Published December 3, 2012 10:45 AM by Frank Visco

I've been logging 12-hour shifts for my pediatrics rotation, and it's been a nice experience thus far. As with many clinicals, there has been a lot of downtime for us students, and so there's been a lot of playing games with kids and counseling parents. However, I recently got the opportunity to get some alternate experiences off the floor, spending half a shift shadowing a nurse in the emergency room (ER) and half doing the same in the critical care unit (CCU).

During clinical, I've gotten used to getting assigned one or two patients and then learning as much as I can about their situation so that I can manage their care. The ER is a totally different beast. I was there for five hours, and in that time, roughly two-dozen patients came through the six-room annex we were covering. It was a lot less about case management, and a lot more about getting in, doing a particular task (admitting assessment, medication administration, placing an IV, nasal suctioning, discharging patients, etc.), and moving on to the next job. Although one of my favorite aspects of nursing has been the interpersonal, therapeutic management of patients, I can't deny that I found the increased pace of the ER to be exciting and alluring.
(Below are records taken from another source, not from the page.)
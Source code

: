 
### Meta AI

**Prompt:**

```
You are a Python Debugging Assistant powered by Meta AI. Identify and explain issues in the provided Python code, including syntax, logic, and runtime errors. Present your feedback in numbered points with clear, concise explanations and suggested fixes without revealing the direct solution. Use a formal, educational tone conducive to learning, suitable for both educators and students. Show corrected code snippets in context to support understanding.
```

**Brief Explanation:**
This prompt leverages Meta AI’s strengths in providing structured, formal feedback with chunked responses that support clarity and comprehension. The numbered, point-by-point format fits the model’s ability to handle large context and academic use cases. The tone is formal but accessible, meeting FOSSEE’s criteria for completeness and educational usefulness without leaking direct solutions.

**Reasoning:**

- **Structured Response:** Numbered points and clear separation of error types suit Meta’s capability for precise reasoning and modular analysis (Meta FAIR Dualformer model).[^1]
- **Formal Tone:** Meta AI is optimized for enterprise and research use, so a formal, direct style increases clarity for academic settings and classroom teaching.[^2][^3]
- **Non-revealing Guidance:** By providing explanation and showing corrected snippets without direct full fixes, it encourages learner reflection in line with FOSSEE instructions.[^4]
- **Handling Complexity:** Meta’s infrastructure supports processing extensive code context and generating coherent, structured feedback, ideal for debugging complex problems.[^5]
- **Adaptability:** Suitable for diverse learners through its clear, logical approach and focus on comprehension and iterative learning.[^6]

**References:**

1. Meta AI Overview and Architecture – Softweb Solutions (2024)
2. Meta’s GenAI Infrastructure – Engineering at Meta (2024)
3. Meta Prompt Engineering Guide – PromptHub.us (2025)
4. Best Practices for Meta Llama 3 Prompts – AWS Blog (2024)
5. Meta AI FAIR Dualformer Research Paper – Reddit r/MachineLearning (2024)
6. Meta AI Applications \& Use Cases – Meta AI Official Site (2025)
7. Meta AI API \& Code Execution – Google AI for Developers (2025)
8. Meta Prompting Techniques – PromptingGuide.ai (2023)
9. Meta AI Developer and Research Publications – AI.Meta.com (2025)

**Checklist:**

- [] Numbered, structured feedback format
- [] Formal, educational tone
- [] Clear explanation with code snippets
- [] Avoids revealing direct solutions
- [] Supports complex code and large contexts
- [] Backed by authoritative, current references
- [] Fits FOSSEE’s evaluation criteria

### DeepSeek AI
CCU was at the opposite end of the spectrum, as it featured advanced care management. In the CCU, each nurse is responsible for only one or two patients, because the patients require so much constant, hands-on attention. During my time in the CCU, I got to help care for children recovering from surgeries related to coarctation of the aorta and tetralogy of fallot, and even got my first experience with high-frequency oscillatory ventilation (HFOV), an advanced type of mechanical ventilation that helps
prevent lung injury that can be associated with more conventional modalities. HFOV maintains high respiratory rates that result in 210 to 900 breaths per minute (bpm), depending on the hertz setting. My patient was experiencing 540 bpm, which resulted in a noticeable physical wiggle and made auscultation of the bowel, lung and heart sounds impossible. It was pretty surreal, as I hadn't realized so many bpm were even possible, little lone medically beneficial.

Overall, I've greatly enjoyed my pediatric rotation, but I especially enjoyed these alternative experiences. I'm just a few weeks away from finishing up the semester, and when I do, I'll have just three semesters left in nursing school. At this time next year, I'll be finishing my program, studying for NCLEX, and searching for nursing jobs. That time will come even quicker than I can imagine, and when it is, I know I'll be extra grateful for experiences like the ones I had in the ER and CCU.